9 mars 1971, un petit bonhomme, dans les premiers pas de sa vie, goûte aux derniers instants du ravissement juvénile de voir sa maman souriante, heureuse. Mais, dans peu de temps, la fenêtre du bonheur va se refermer. Le drame n'est pas loin et le bonheur fait ses valises. À ce moment-là, personne ne le sait encore, mais les affres du destin se sont mis en marche, et plus rien ne sera comme avant.
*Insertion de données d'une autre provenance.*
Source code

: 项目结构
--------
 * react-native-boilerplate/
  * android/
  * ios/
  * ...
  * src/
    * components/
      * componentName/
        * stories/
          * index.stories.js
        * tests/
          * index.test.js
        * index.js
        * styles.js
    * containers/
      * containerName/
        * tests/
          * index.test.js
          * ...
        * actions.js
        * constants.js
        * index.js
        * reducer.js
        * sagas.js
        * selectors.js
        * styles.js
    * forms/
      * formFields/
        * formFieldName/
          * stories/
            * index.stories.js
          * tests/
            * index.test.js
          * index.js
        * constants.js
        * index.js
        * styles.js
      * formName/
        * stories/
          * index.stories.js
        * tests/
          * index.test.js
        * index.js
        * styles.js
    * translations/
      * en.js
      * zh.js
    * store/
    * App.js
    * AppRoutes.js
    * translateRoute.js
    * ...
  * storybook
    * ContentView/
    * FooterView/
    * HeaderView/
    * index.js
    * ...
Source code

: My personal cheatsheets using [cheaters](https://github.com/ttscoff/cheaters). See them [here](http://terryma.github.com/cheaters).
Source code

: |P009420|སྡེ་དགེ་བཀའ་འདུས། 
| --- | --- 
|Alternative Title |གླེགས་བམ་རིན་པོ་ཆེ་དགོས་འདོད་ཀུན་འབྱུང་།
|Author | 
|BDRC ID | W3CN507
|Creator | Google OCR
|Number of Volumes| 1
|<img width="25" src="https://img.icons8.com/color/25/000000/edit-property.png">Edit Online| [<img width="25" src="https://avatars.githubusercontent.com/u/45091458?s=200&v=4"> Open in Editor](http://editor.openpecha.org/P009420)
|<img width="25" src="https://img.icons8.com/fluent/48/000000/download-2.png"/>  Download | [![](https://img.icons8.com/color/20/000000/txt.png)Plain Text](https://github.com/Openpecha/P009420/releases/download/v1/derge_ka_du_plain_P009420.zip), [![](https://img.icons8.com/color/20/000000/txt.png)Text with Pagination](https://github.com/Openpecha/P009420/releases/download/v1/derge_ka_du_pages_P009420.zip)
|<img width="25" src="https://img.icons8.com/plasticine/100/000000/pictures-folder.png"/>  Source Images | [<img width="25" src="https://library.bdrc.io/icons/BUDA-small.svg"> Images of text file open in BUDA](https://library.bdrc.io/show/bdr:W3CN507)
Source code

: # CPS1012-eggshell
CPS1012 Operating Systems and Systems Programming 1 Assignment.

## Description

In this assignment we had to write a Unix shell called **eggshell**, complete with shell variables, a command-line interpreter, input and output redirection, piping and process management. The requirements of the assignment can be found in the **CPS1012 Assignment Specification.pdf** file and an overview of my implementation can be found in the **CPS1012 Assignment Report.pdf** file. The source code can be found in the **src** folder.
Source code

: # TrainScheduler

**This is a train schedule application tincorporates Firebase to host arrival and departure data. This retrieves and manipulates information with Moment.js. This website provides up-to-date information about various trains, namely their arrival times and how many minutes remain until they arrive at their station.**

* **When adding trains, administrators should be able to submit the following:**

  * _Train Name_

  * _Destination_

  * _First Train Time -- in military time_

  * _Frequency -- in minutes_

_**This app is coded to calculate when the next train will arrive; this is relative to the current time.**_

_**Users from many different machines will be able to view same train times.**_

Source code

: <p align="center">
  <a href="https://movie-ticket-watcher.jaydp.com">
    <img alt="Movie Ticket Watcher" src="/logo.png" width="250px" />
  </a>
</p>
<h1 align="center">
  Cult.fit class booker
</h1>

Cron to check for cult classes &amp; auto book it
En préambule du malheur à venir, le texte, traversant en permanence le pont entre narration réaliste et phrasé poétique, nous conduit à la découverte du quotidien plein de joie et de tendresse du pitchoun qu'est Miguel-Ange. Jeux d'enfants faits de marelle, de dinette, de billes, et de couchers sur la musique de Nounours et de "bonne nuit les petits". L'enfant est affectueux. "Je suis un garçon raisonnable. Je fais attention à ma maman. Je suis un bon garçon." Le bonheur est simple, mais joyeux et empli de tendresse.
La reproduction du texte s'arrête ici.